Externally sourced drugs often have a greater chance of clinical success than those developed internally. Between 2016 and 2020, assets sourced through partnerships at Phase 1 were more than twice as likely to be launched than those developed internally (Exhibit 1).1 And all five of the biggest recent blockbusters were sourced externally by the companies that launched them.2

1
Externally sourced drugs often have a greater chance of clinical success than those developed internally.

Not surprisingly, then, demand for new assets is fierce. There were 4,650 biopharmaceutical deals in 2021, up some 25 percent before the COVID-19 pandemic in 2019.3 And the industry attracted a record $47.2 billion of venture capital (VC) in 2021, up more than 80 percent from 2019, while capital raised from IPOs reached $35 billion, roughly triple the 2019 sum.

Against this backdrop, we examined deal activity to identify investment trends.
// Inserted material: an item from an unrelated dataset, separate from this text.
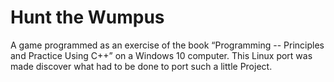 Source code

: # Hunt the Wumpus
A game programmed as an exercise of the book “Programming -- Principles and Practice Using C++” on a Windows 10 computer. This Linux port was made discover what had to be done to port such a little Project.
Our research shows that competition is increasingly fierce for assets in four areas: oncology, infectious diseases, platform technologies, and data and analytics. Sixty-five percent of the value of all partnership deals in 2020 were in oncology, for example (for more detail, see sidebar, “Investment hot spots”). And the research reveals shifts in the types of deals struck: more deals are being made for early-stage assets and there are more partnerships—especially R&D partnerships.

We also reviewed the strategies pursued by some of the industry’s best deal makers regarding asset productivity to understand how others might hone their investment strategies and skills. This, combined with our own industry experience, suggests four practices that will help ensure that assets acquired in such a heated deal environment flourish and support the next wave of medical innovation.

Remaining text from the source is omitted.